세포 이식. 매트리겔(Matrigel)(콜라보래티브 바이오메디칼 프로덕츠, 인크(Collaborative Biomedical Products, Inc; 메사추세츠주 베드포드 소재)을 갖거나 또는 갖지 않는 0.1 ml 배양 배지에 현탁된 1백만개 내지 1천만개 세포를 60마리 동물의 우측 옆구리에 피하 접종하였다. 동물 당 1회 주사만 있었다. 주사 7일 내지 14일 내에 종양이 대략 1.0 cm³의 연구 용도 크기로 발생하였다. 적은 소집단(small subset) (< 10/60) 동물이 고려되었다. 연속 이식에 사용하기 위해 공여자 및 종양을 1.5 cm³의 크기로 10일 내지 28일 성장시켰다.

단편 이식. 공여자 동물을 안락사시키고, 종양을 외과적으로 절제하고, 무균 기법을 사용하여 2 mm³ 크기 단편으로 절단하였다. 이식되는 동물은 이소플루란으로 재빨리 안락사시켰다. 이식되는 영역은 70％ 알코올 및 베타딘으로 클렌징하였다. 이후, 트로카(trocar)를 사용하여 단일 단편을 피하 이식하였다.

효능 연구. 50마리 내지 60마리의 종양을 갖는 동물의 군을 무작위로 나누었다. 예를 들어, 대표적인 연구에서, 하기 표 9에서 기재된 것과 같이 각각 7마리 동물을 포함하는 3개 내지 8개 군으로 동물을 무작위로 나눌 수 있다.

군 번호	수컷/암컷의 수	용량 수준	용량 부피 (μL)	용량 용액 농도 (mg/mL)	28일 내지 48일에서 안락사된 수
1	N = 7	음성 대조군 *	250		모두
2	N = 7	양성 대조군 **	10 - 400 IP 10 - 250 IV 125 - 500 PO	2 내지 5 IP 2.5 내지 5 IV ≤ 10 PO	모두
군 3 내지 8	N = 7/군 총 56 미만	시험 화합물 1 내지 25 IP 1 내지 50 IV 50 내지 200 PO	10 - 400 IP 10 - 250 IV 125 - 500 PO	2.5 내지 5 IP 2.5 내지 5 IV 10 PO	모두

* 비히클/희석제

** 탁솔(Taxol), CPT11 및 젬시타빈(Gemcitabine) (이들로 한정되지는 않음)을 비롯한 상업적으로 이용가능한 항암 화합물을 양성 대조군으로서 사용하였다.
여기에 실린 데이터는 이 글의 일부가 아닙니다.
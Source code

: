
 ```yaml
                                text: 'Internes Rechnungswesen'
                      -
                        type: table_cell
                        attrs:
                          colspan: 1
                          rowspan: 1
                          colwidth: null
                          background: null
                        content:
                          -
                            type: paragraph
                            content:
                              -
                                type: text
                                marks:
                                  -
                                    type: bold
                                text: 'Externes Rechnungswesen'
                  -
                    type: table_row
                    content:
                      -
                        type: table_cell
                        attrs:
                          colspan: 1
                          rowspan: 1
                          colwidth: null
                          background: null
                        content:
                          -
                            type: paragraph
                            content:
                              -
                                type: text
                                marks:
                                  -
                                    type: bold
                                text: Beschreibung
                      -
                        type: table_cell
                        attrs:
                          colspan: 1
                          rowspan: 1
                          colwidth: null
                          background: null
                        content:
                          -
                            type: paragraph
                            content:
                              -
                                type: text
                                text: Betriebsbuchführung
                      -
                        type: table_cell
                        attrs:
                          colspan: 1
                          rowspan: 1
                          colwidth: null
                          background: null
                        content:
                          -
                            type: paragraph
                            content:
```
투여 과정. QD (매일), QOD (격일), Q3D (3일 1회) 또는 Q7D (1주 1회)로 IP, IV (측면 꼬리 정맥) 또는 PO를 통해 화합물을 투여하였다. 모든 군에 걸쳐 투여 시간을 같게 분배하는 체계적인 순서(systematic order)로 동물에 투여되었다. 볼루스 IP 및 PO 투여에 대하여, 동물을 수동으로 구속시켰다. IV 볼루스 투여 또는 짧은 기간 IV 주사 (1분)에 대하여, 동물을 기계적으로 구속시키되, 진정시키지는 않았다. 1회용 멸균 주사기를 각각의 동물/용량에 사용하였다. 또한, 시험 화합물을 약 10 내지 100 mg/kg (예를 들어, 약 40 mg/kg)의 화학요법제, 예컨대 젬시타빈과 함께 보통 1주 당 1회 IP 투여에 의해 시험하였다.

실시예 52

최대 허용 용량의 평가

본 발명의 화합물의 최대 허용 용량 (MTD)을 평가하기 위한 대표적인 실험은 하기와 같이 설계할 수 있다.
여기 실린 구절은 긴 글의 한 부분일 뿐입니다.